* TASK DIRECTIONS: Beginning at the top of the data below, write out every line exactly until you reach the line with "dependence for zero-mean", and include that line.

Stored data
⁂
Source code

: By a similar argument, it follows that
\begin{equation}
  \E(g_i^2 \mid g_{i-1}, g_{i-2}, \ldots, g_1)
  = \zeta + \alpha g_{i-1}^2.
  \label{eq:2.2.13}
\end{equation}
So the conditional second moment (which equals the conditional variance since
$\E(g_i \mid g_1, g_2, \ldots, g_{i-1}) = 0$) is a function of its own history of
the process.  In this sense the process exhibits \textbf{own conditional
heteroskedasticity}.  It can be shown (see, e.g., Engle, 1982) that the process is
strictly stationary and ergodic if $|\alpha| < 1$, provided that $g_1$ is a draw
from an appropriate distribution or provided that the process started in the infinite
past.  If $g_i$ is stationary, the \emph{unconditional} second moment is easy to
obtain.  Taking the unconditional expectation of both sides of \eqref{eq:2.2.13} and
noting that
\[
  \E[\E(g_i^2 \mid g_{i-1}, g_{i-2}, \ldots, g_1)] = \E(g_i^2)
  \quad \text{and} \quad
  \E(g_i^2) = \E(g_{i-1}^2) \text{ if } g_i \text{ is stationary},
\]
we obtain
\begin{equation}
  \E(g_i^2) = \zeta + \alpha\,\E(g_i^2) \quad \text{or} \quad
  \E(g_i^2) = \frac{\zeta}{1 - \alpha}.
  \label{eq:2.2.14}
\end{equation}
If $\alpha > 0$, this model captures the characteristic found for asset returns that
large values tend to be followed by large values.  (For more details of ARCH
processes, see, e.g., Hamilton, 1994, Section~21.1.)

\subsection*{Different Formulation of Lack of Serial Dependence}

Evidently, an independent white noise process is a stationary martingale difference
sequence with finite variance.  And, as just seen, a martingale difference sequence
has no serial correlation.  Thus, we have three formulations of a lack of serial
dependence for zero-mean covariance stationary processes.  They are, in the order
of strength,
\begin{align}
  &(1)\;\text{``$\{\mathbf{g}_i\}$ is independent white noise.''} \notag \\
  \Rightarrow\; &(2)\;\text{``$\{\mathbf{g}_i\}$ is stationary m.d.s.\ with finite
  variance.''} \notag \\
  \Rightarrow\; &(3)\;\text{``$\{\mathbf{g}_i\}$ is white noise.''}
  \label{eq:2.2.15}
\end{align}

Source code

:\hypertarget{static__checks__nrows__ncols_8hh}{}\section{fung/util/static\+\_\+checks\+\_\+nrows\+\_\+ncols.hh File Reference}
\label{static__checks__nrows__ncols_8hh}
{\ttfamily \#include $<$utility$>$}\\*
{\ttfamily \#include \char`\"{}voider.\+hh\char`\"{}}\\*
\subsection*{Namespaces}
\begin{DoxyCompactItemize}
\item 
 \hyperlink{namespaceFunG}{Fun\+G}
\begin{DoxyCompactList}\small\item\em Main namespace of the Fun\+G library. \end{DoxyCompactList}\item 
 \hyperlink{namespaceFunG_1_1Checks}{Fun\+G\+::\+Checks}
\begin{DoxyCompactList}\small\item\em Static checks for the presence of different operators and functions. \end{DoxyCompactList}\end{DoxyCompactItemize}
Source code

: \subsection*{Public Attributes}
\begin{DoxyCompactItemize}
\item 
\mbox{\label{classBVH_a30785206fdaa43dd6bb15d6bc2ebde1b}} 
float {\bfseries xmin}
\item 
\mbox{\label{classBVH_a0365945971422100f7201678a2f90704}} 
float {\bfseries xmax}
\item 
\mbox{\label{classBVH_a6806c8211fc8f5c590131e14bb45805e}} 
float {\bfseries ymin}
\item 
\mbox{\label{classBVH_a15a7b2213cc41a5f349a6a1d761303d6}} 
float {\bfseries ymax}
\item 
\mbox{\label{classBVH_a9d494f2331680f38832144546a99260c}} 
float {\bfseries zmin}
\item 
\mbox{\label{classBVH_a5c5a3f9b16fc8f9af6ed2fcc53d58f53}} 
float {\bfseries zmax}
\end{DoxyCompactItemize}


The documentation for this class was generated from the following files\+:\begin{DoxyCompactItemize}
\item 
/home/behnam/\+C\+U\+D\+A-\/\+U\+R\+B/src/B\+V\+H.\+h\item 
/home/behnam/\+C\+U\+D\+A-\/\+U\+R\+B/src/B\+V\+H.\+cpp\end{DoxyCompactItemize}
⁂
* SOLUTION TO THE PROBLEM:
Source code

: By a similar argument, it follows that
\begin{equation}
  \E(g_i^2 \mid g_{i-1}, g_{i-2}, \ldots, g_1)
  = \zeta + \alpha g_{i-1}^2.
  \label{eq:2.2.13}
\end{equation}
So the conditional second moment (which equals the conditional variance since
$\E(g_i \mid g_1, g_2, \ldots, g_{i-1}) = 0$) is a function of its own history of
the process.  In this sense the process exhibits \textbf{own conditional
heteroskedasticity}.  It can be shown (see, e.g., Engle, 1982) that the process is
strictly stationary and ergodic if $|\alpha| < 1$, provided that $g_1$ is a draw
from an appropriate distribution or provided that the process started in the infinite
past.  If $g_i$ is stationary, the \emph{unconditional} second moment is easy to
obtain.  Taking the unconditional expectation of both sides of \eqref{eq:2.2.13} and
noting that
\[
  \E[\E(g_i^2 \mid g_{i-1}, g_{i-2}, \ldots, g_1)] = \E(g_i^2)
  \quad \text{and} \quad
  \E(g_i^2) = \E(g_{i-1}^2) \text{ if } g_i \text{ is stationary},
\]
we obtain
\begin{equation}
  \E(g_i^2) = \zeta + \alpha\,\E(g_i^2) \quad \text{or} \quad
  \E(g_i^2) = \frac{\zeta}{1 - \alpha}.
  \label{eq:2.2.14}
\end{equation}
If $\alpha > 0$, this model captures the characteristic found for asset returns that
large values tend to be followed by large values.  (For more details of ARCH
processes, see, e.g., Hamilton, 1994, Section~21.1.)

\subsection*{Different Formulation of Lack of Serial Dependence}

Evidently, an independent white noise process is a stationary martingale difference
sequence with finite variance.  And, as just seen, a martingale difference sequence
has no serial correlation.  Thus, we have three formulations of a lack of serial
dependence for zero-mean covariance stationary processes.  They are, in the order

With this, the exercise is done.